島津冬樹(しまづ・ふゆき)|アーティスト。1987年神奈川県生まれ。2012年に多摩美術大学情報デザイン学科を卒業。広告代理店を経て、2015年にアーティストへ転向。大学生のときに財布を買うお金がなく、段ボールでつくったことをきっかけに活動をはじめる。2009年からはプロジェクト「
好きを突き詰めたらアーティストになっていた**
——島津さんは現在、段ボールアーティストとして活動されていますが、収入源はどこから得ているのでしょうか?
おかげさまで1年くらい前から少しずつ注目していただけるようになって、現在はアーティスト活動だけで暮らしています。
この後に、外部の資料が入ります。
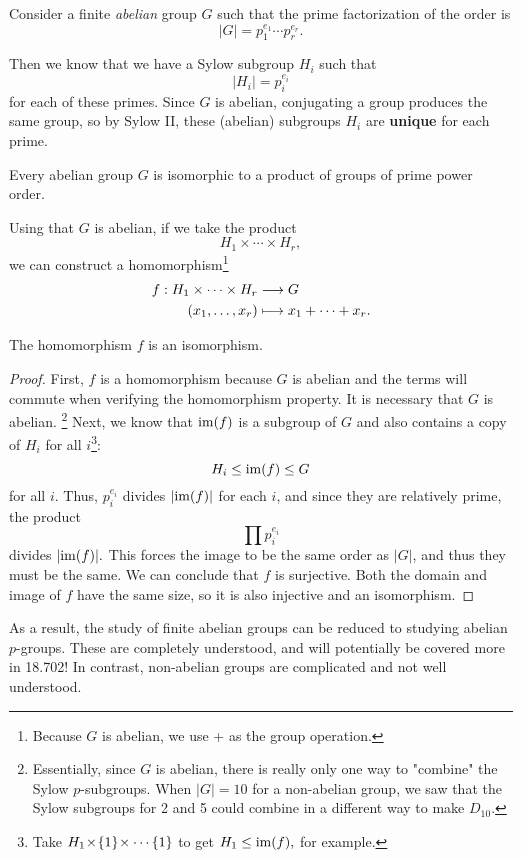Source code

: Consider a finite \emph{abelian} group $G$ such that the prime factorization of the order is \[|G| = p_1^{e_1} \cdots p_r ^{e_r}.\]

Then we know that we have a Sylow subgroup $H_i$ such that \[|H_i| = p_i^{e_i}\] for each of these primes. Since $G$ is abelian, conjugating a group produces the same group, so by Sylow II, these (abelian) subgroups $H_i$ are \textbf{unique} for each prime.

\begin{theorem}
Every abelian group $G$ is isomorphic to a product of groups of prime power order.
\end{theorem}

Using that $G$ is abelian, if we take the product \[H_1 \times \cdots \times H_r,\] we can construct a homomorphism\footnote{Because $G$ is abelian, we use + as the group operation.}
\begin{align*}
    f: H_1 \times \cdots \times H_r &\longrightarrow G \\
    (x_1, \ldots, x_r) &\longmapsto x_1+ \cdots + x_r.
\end{align*}

\begin{lemma}
    The homomorphism $f$ is an isomorphism.
\end{lemma}


\begin{proof}
    First, $f$ is a homomorphism because $G$ is abelian and the terms will commute when verifying the homomorphism property. It is necessary that $G$ is abelian. \footnote{Essentially, since $G$ is abelian, there is really only one way to "combine" the Sylow $p$-subgroups. When $|G| = 10$ for a non-abelian group, we saw that the Sylow subgroups for 2 and 5 could combine in a different way to make $D_{10}.$} Next, we know that $\operatorname{im}(f)$ is a subgroup of $G$ and also contains a copy of $H_i$ for all $i$\footnote{Take $H_1 \hspace{0.05em}{\times}\hspace{0.05em} \{1\} \hspace{0.05em}{\times}\hspace{0.05em} \cdots \{1\}$ to get $H_1 \leq \operatorname{im}(f),$ for example.}: \[H_i \leq \operatorname{im}(f) \leq G\] for all $i.$
    Thus, $p_i^{e_i}$ divides $\lvert\operatorname{im}(f)\rvert$ for each $i$, and since they are relatively prime, the product 
    \[\prod p_i^{e_i}\] divides $\lvert\operatorname{im}(f)\rvert.$ This forces the image to be the same order as $|G|$, and thus they must be the same. We can conclude that $f$ is surjective. Both the domain and image of $f$ have the same size, so it is also injective and an isomorphism.
\end{proof}

As a result, the study of finite abelian groups can be reduced to studying abelian $p$-groups. These are completely understood, and will potentially be covered more in 18.702! In contrast, non-abelian groups are complicated and not well understood.

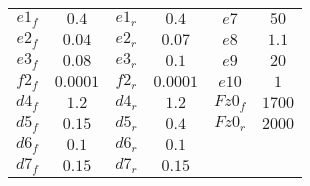 \begin{longtable}{cccccc}
$e1_f$ & $0.4    $   &  $e1_r$ & $0.4    $ &  $e7   $ & $50  $ \\    
$e2_f$ & $0.04   $   &  $e2_r$ & $0.07   $ &  $e8   $ & $1.1 $ \\    
$e3_f$ & $0.08   $   &  $e3_r$ & $0.1    $ &  $e9   $ & $20  $ \\    
$f2_f$ & $0.0001 $   &  $f2_r$ & $0.0001 $ &  $e10  $ & $1   $ \\    
$d4_f$ & $1.2    $   &  $d4_r$ & $1.2    $ &  $Fz0_f$ & $1700$ \\    
$d5_f$ & $0.15   $   &  $d5_r$ & $0.4    $ &  $Fz0_r$ & $2000$ \\    
$d6_f$ & $0.1    $   &  $d6_r$ & $0.1    $ &          &        \\ 
$d7_f$ & $0.15   $   &  $d7_r$ & $0.15   $ &          &        \\
\end{longtable}
%

%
それまではフリーランスのデザイナーとして受諾案件もやりながら生計を立てていました。
——段ボールアーティストの活動としてどんなことをやっているんですか?
活動の中心は段ボールを利用した創作活動なんですけど、エッセイを書いたり、本をつくったりといろんなことをしています。あと、最近はタイアップも増えましたね。
——それにしても、アーティスト活動だけで暮らせるのはすごいことですよね。
とにかく好きを突き詰めていっただけというか。やり続けていった結果、生活できるようになっていましたね。もともと広告代理店で3年半ほど働いてからフリーランスになったのですが、すぐにアーティスト活動一本に絞らなかったのが良かったと思います。最低限の生活を確保しながら活動できたので。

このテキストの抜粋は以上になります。